* [Work task]:
Take each line below that has "mass" and copy it.

[Saved entries]
Segment Open

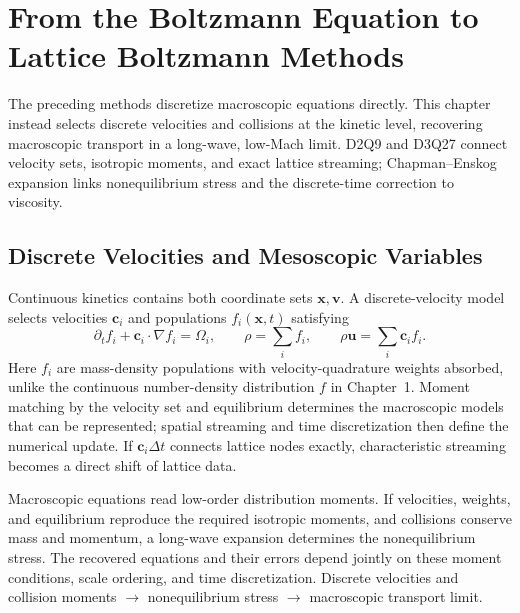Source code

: \chapter{From the Boltzmann Equation to Lattice Boltzmann Methods}\label{ch:15}
\begin{chaptersummary}
The preceding methods discretize macroscopic equations directly. This chapter instead selects discrete velocities and collisions at the kinetic level, recovering macroscopic transport in a long-wave, low-Mach limit. D2Q9 and D3Q27 connect velocity sets, isotropic moments, and exact lattice streaming; Chapman--Enskog expansion links nonequilibrium stress and the discrete-time correction to viscosity.
\end{chaptersummary}

\section{Discrete Velocities and Mesoscopic Variables}
Continuous kinetics contains both coordinate sets $\bm x,\bm v$.
A discrete-velocity model selects velocities $\bm c_i$ and populations $f_i(\bm x,t)$ satisfying
\[
\partial_tf_i+\bm c_i\cdot\nabla f_i=\Omega_i,\qquad
\rho=\sum_i f_i,\qquad \rho\bm u=\sum_i\bm c_i f_i.
\]
Here $f_i$ are mass-density populations with velocity-quadrature weights absorbed,
unlike the continuous number-density distribution $f$ in Chapter~1.
Moment matching by the velocity set and equilibrium determines the macroscopic models that can be represented;
spatial streaming and time discretization then define the numerical update.
If $\bm c_i\Delta t$ connects lattice nodes exactly, characteristic streaming becomes a direct shift of lattice data.

{Macroscopic equations read low-order distribution moments. If velocities, weights, and equilibrium reproduce the required isotropic moments,
and collisions conserve mass and momentum, a long-wave expansion determines the nonequilibrium stress.
The recovered equations and their errors depend jointly on these moment conditions, scale ordering, and time discretization.}
{Discrete velocities and collision moments $\longrightarrow$ nonequilibrium stress $\longrightarrow$ macroscopic transport limit.}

Segment Closed

* [Exercise output]:
Here $f_i$ are mass-density populations with velocity-quadrature weights absorbed,
and collisions conserve mass and momentum, a long-wave expansion determines the nonequilibrium stress.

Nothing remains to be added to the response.